◆ **Requirement**
In the records below, the line containing "We believe this" is the first to keep. Retype it and all later lines exactly, through the end.

◆ **Data to process**
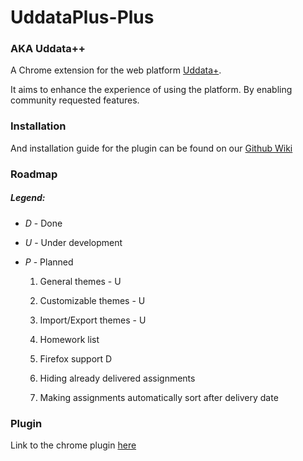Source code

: # UddataPlus-Plus
### AKA Uddata++

A Chrome extension for the web platform [Uddata+](https://www.uddataplus.dk).

It aims to enhance the experience of using the platform. By enabling community requested features.

### Installation

And installation guide for the plugin can be found on our [Github Wiki](https://github.com/Benjadahl/UddataPlus-Plus/wiki/Install-guide)

### Roadmap
##### Legend:
* *D* - Done
* *U* - Under development
* *P* - Planned

  1. General themes - U
  2. Customizable themes - U
  3. Import/Export themes - U

  4. Homework list

  5. Firefox support D

  6. Hiding already delivered assignments
  7. Making assignments automatically sort after delivery date


### Plugin

Link to the chrome plugin [here](https://chrome.google.com/webstore/detail/ud++/pmlnbmnelhhofakfihcfjiemklhncdin?hl=da&authuser=1)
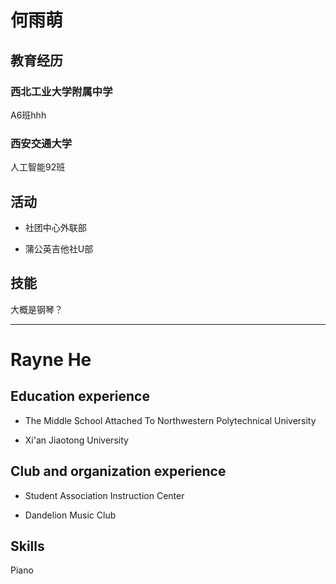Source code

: # 何雨萌



## 教育经历

### 西北工业大学附属中学

A6班hhh



### 西安交通大学

人工智能92班



## 活动

* 社团中心外联部

* 蒲公英吉他社U部



## 技能

大概是钢琴？



******



# Rayne He



## Education experience

* The Middle School Attached To Northwestern Polytechnical University

* Xi'an Jiaotong University



## Club and organization experience

* Student Association Instruction Center

* Dandelion Music Club 



## Skills

Piano
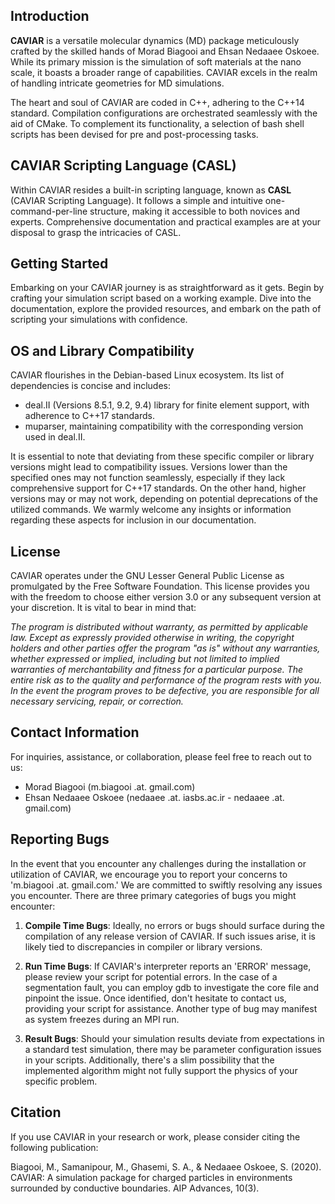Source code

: ## Introduction

**CAVIAR** is a versatile molecular dynamics (MD) package meticulously crafted by the skilled hands of Morad Biagooi and Ehsan Nedaaee Oskoee. While its primary mission is the simulation of soft materials at the nano scale, it boasts a broader range of capabilities. CAVIAR excels in the realm of handling intricate geometries for MD simulations.

The heart and soul of CAVIAR are coded in C++, adhering to the C++14 standard. Compilation configurations are orchestrated seamlessly with the aid of CMake. To complement its functionality, a selection of bash shell scripts has been devised for pre and post-processing tasks.

## CAVIAR Scripting Language (CASL)

Within CAVIAR resides a built-in scripting language, known as **CASL** (CAVIAR Scripting Language). It follows a simple and intuitive one-command-per-line structure, making it accessible to both novices and experts. Comprehensive documentation and practical examples are at your disposal to grasp the intricacies of CASL.

## Getting Started

Embarking on your CAVIAR journey is as straightforward as it gets. Begin by crafting your simulation script based on a working example. Dive into the documentation, explore the provided resources, and embark on the path of scripting your simulations with confidence.

## OS and Library Compatibility

CAVIAR flourishes in the Debian-based Linux ecosystem. Its list of dependencies is concise and includes:

- deal.II (Versions 8.5.1, 9.2, 9.4) library for finite element support, with adherence to C++17 standards.
- muparser, maintaining compatibility with the corresponding version used in deal.II.

It is essential to note that deviating from these specific compiler or library versions might lead to compatibility issues. Versions lower than the specified ones may not function seamlessly, especially if they lack comprehensive support for C++17 standards. On the other hand, higher versions may or may not work, depending on potential deprecations of the utilized commands. We warmly welcome any insights or information regarding these aspects for inclusion in our documentation.

## License

CAVIAR operates under the GNU Lesser General Public License as promulgated by the Free Software Foundation. This license provides you with the freedom to choose either version 3.0 or any subsequent version at your discretion. It is vital to bear in mind that:

*The program is distributed without warranty, as permitted by applicable law. Except as expressly provided otherwise in writing, the copyright holders and other parties offer the program "as is" without any warranties, whether expressed or implied, including but not limited to implied warranties of merchantability and fitness for a particular purpose. The entire risk as to the quality and performance of the program rests with you. In the event the program proves to be defective, you are responsible for all necessary servicing, repair, or correction.*

## Contact Information

For inquiries, assistance, or collaboration, please feel free to reach out to us:

- Morad Biagooi (m.biagooi .at. gmail.com)
- Ehsan Nedaaee Oskoee (nedaaee .at. iasbs.ac.ir - nedaaee .at. gmail.com)

## Reporting Bugs

In the event that you encounter any challenges during the installation or utilization of CAVIAR, we encourage you to report your concerns to 'm.biagooi .at. gmail.com.' We are committed to swiftly resolving any issues you encounter. There are three primary categories of bugs you might encounter:

1. **Compile Time Bugs**: Ideally, no errors or bugs should surface during the compilation of any release version of CAVIAR. If such issues arise, it is likely tied to discrepancies in compiler or library versions.

2. **Run Time Bugs**: If CAVIAR's interpreter reports an 'ERROR' message, please review your script for potential errors. In the case of a segmentation fault, you can employ gdb to investigate the core file and pinpoint the issue. Once identified, don't hesitate to contact us, providing your script for assistance. Another type of bug may manifest as system freezes during an MPI run.

3. **Result Bugs**: Should your simulation results deviate from expectations in a standard test simulation, there may be parameter configuration issues in your scripts. Additionally, there's a slim possibility that the implemented algorithm might not fully support the physics of your specific problem.

## Citation

If you use CAVIAR in your research or work, please consider citing the following publication:

Biagooi, M., Samanipour, M., Ghasemi, S. A., & Nedaaee Oskoee, S. (2020). CAVIAR: A simulation package for charged particles in environments surrounded by conductive boundaries. AIP Advances, 10(3).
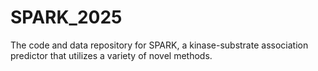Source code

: # SPARK_2025
The code and data repository for SPARK, a kinase-substrate association predictor that utilizes a variety of novel methods. 
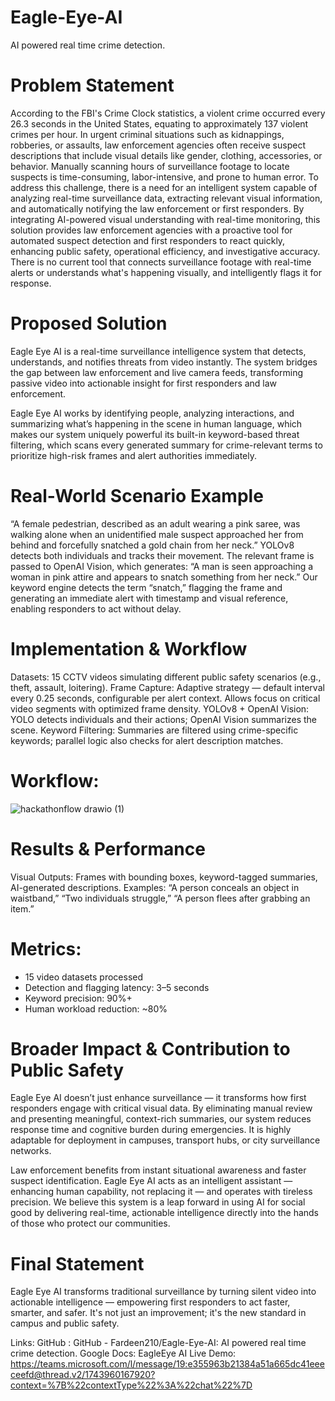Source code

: # Eagle-Eye-AI
AI powered real time crime detection. 

# Problem Statement

According to the FBI's Crime Clock statistics, a violent crime occurred every 26.3 seconds in the United States, equating to approximately 137 violent crimes per hour. In urgent criminal situations such as kidnappings, robberies, or assaults, law enforcement agencies often receive suspect descriptions that include visual details like gender, clothing, accessories, or behavior. Manually scanning hours of surveillance footage to locate suspects is time-consuming, labor-intensive, and prone to human error. To address this challenge, there is a need for an intelligent system capable of analyzing real-time surveillance data, extracting relevant visual information, and automatically notifying the law enforcement or first responders. By integrating AI-powered visual understanding with real-time monitoring, this solution provides law enforcement agencies with a proactive tool for automated suspect detection and first responders to react quickly, enhancing public safety, operational efficiency, and investigative accuracy.
There is no current tool that connects surveillance footage with real-time alerts or understands what's happening visually, and intelligently flags it for response.

# Proposed Solution
Eagle Eye AI is a real-time surveillance intelligence system that detects, understands, and notifies threats from video instantly. The system bridges the gap between law enforcement and live camera feeds, transforming passive video into actionable insight for first responders and law enforcement.

Eagle Eye AI works by identifying people, analyzing interactions, and summarizing what’s happening in the scene in human language, which makes our system uniquely powerful  its built-in keyword-based threat filtering, which scans every generated summary for crime-relevant terms to prioritize high-risk frames and alert authorities immediately.

# Real-World Scenario Example
“A female pedestrian, described as an adult wearing a pink saree, was walking alone when an unidentified male suspect approached her from behind and forcefully snatched a gold chain from her neck.”
YOLOv8 detects both individuals and tracks their movement. The relevant frame is passed to OpenAI Vision, which generates: “A man is seen approaching a woman in pink attire and appears to snatch something from her neck.”
Our keyword engine detects the term “snatch,” flagging the frame and generating an immediate alert with timestamp and visual reference, enabling responders to act without delay.

# Implementation & Workflow
Datasets: 15 CCTV videos simulating different public safety scenarios (e.g., theft, assault, loitering).
Frame Capture: Adaptive strategy — default interval every 0.25 seconds, configurable per alert context. Allows focus on critical video segments with optimized frame density.
YOLOv8 + OpenAI Vision: YOLO detects individuals and their actions; OpenAI Vision summarizes the scene.
Keyword Filtering: Summaries are filtered using crime-specific keywords; parallel logic also checks for alert description matches.

# Workflow:

![hackathonflow drawio (1)](https://github.com/user-attachments/assets/22962fa2-5747-4b43-8245-1a1860c4b354)


# Results & Performance
Visual Outputs: Frames with bounding boxes, keyword-tagged summaries, AI-generated descriptions.
Examples: “A person conceals an object in waistband,” “Two individuals struggle,” “A person flees after grabbing an item.”

# Metrics:
- 15 video datasets processed
- Detection and flagging latency: 3–5 seconds
- Keyword precision: 90%+
- Human workload reduction: ~80%

# Broader Impact & Contribution to Public Safety
Eagle Eye AI doesn’t just enhance surveillance — it transforms how first responders engage with critical visual data. By eliminating manual review and presenting meaningful, context-rich summaries, our system reduces response time and cognitive burden during emergencies. It is highly adaptable for deployment in campuses, transport hubs, or city surveillance networks.

Law enforcement benefits from instant situational awareness and faster suspect identification. Eagle Eye AI acts as an intelligent assistant — enhancing human capability, not replacing it — and operates with tireless precision.
We believe this system is a leap forward in using AI for social good by delivering real-time, actionable intelligence directly into the hands of those who protect our communities.

# Final Statement
Eagle Eye AI transforms traditional surveillance by turning silent video into actionable intelligence — empowering first responders to act faster, smarter, and safer. It's not just an improvement; it's the new standard in campus and public safety.

Links:
GitHub : GitHub - Fardeen210/Eagle-Eye-AI: AI powered real time crime detection.
Google Docs: EagleEye AI
Live Demo: https://teams.microsoft.com/l/message/19:e355963b21384a51a665dc41eeeceefd@thread.v2/1743960167920?context=%7B%22contextType%22%3A%22chat%22%7D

◆ **Written response**
We believe this system is a leap forward in using AI for social good by delivering real-time, actionable intelligence directly into the hands of those who protect our communities.

# Final Statement
Eagle Eye AI transforms traditional surveillance by turning silent video into actionable intelligence — empowering first responders to act faster, smarter, and safer. It's not just an improvement; it's the new standard in campus and public safety.

Links:
GitHub : GitHub - Fardeen210/Eagle-Eye-AI: AI powered real time crime detection.
Google Docs: EagleEye AI
Live Demo: https://teams.microsoft.com/l/message/19:e355963b21384a51a665dc41eeeceefd@thread.v2/1743960167920?context=%7B%22contextType%22%3A%22chat%22%7D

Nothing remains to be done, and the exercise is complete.